For statically/strongly typed language, the representation of arrays of mixed values is a solved issue: it should be represented as a sum type. So you'd have a TomlValue[] or map of TomlValue. You need to have this kind of type any way for table values, I don't see why it wouldn't be the type of array items. In languages such as C#, you can for example represent sum types with inheritance and add a safe API on the parent class: the instances are already tagged with the name of the concrete class. Same for Java. Haskel, OCaml, Rust, etc support sum types out of the box. In Javascript/Typescript, you can use native types or explicitly tagged unions.

TomlValue is the lowest common denominator and you have to unwrap it to your correct type. But this should be the responsibility of the schema validation step/object mapping. This can be inter-wined with parsing, but it is conceptually a different step.

You can treat tables as a Map<string, TomlValue> but most likely you'll want to map it to a strongly typed struct or your language equivalent. For this you need a schema: either something declarative or procedural code validation. You need to ensure that the required fields are there, properly typed etc. But this cannot be enforced at the TOML level.
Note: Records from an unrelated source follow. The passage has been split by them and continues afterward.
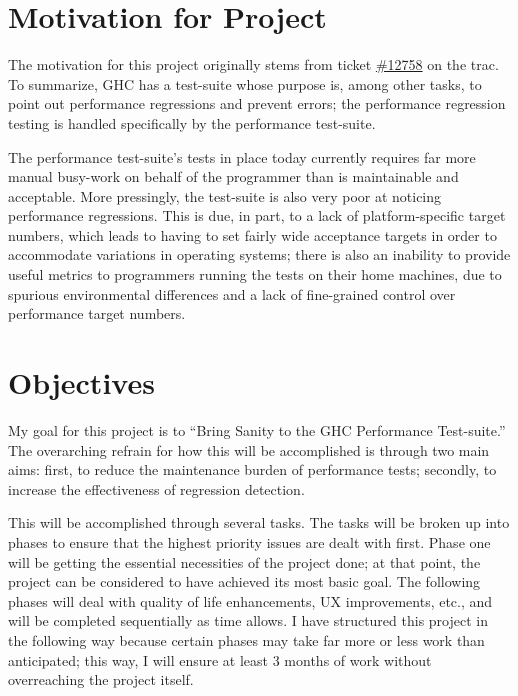 \documentclass{article}
\author{Jared Weakly}
\date{\today}
\title{\project}
\newcommand*\project{Bring Sanity to the GHC Performance Test-suite}
\begin{document}
\maketitle

\section*{Motivation for Project}
The motivation for this project originally stems from ticket \href{https://ghc.haskell.org/trac/ghc/ticket/12758}{\#12758} on the trac.
To summarize, GHC has a test-suite whose purpose is, among other tasks, to point out performance regressions and prevent errors;
the performance regression testing is handled specifically by the performance test-suite.

The performance test-suite's tests in place today currently requires far more manual busy-work on behalf of the programmer than is maintainable and acceptable.
More pressingly, the test-suite is also very poor at noticing performance regressions.
This is due, in part, to a lack of platform-specific target numbers, which leads to having to set fairly wide acceptance targets in order to accommodate variations in operating systems;
there is also an inability to provide useful metrics to programmers running the tests on their home machines, due to spurious environmental differences and a lack of fine-grained control over performance target numbers.


\section*{Objectives}
My goal for this project is to ``\project.''
The overarching refrain for how this will be accomplished is through two main aims:
first, to reduce the maintenance burden of performance tests;
secondly, to increase the effectiveness of regression detection.

This will be accomplished through several tasks.
The tasks will be broken up into phases to ensure that the highest priority issues are dealt with first.
Phase one will be getting the essential necessities of the project done; at that point, the project can be considered to have achieved its most basic goal.
The following phases will deal with quality of life enhancements, UX improvements, etc., and will be completed sequentially as time allows.
I have structured this project in the following way because certain phases may take far more or less work than anticipated;
this way, I will ensure at least 3 months of work without overreaching the project itself.
\end{document}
There was an example above (#553 (comment)):

deps = [ 
  { name = "foo", path = "../foo" },
  { name = "bar", url = "http://....", port = 8080 },
]

From a parser pointer of view, this is an array of tables. From a consumer point of view this is an array of strongly typed resource references, a sum type between a local file and HTTP document: it makes no sense for TOML to try to guess the type of them items and enforce uniformity, so it defaults to a lower common denominator: table. Why shouldn't it go further and use a type common to table/string/number?

But how different is this case from (for example) a list of tuples represented as arrays? Sure, some languages like Java are against tuples because they are not explicit, but on the other hand they allow to pack a lot of information without noise. Preventing mixed-type arrays prevents me from using TOML to represent a group of entities as a list of tuples:

[
  [123, "user1"],
  [456, "user2"],
  [789, "user3"],
]

It's good that TOML has a few intrinsic types, but enforcing schema validation (even locally) should be out of scope of a data representation language. TOML should remain language agnostic and avoid this kind of homogeneity constraint.

@ChristianSi
Copy link
Contributor

ChristianSi commented Aug 11, 2018

@demurgos Arrays are logically different from tuples:

  • Array: variable-size list of values of (usually) the same type
  • Tuple: fixed-size list of values of different types in a specific order

Also, there are named tuples where each of the values expected by a tuple has an explicit name (in regular tuples, each value only has an implicit name: someone must know what it represents, but that information is not part of the tuple). Every tuple can be converted to a named tuple by making the implicit information explicit. TOML doesn't have named tuples, but (as you know) it has tables – and, in particular, inline tables – which serve exactly the same purpose. Your example can also be represented nicely as an array of inline tables:

[
  {id=123, name="user1"},
  {id=456, name="user2"},
  {id=789, name="user3"},
]

Inline tables have the advantage of being self-documenting, which also prevents the risk of undetected errors. #154 was a proposal to add (unnamed) tuples to TOML, but it was rejected in favor of inline tables – quite reasonably, I'd say.

@demurgos
Copy link

demurgos commented Aug 11, 2018

@ChristianSi
I definitely agree that arrays are logically different from tuples, the same way tables/hash maps are logically different from structs/named tuples. (Side note: I acknowledged that tuples are less explicit but also have less noise, the point of my example was specifically about avoiding tables.)
TOML does not have named tuples, but it can represent them using tables. Similarly, it does not have anonymous tuples but it can represent them as arrays.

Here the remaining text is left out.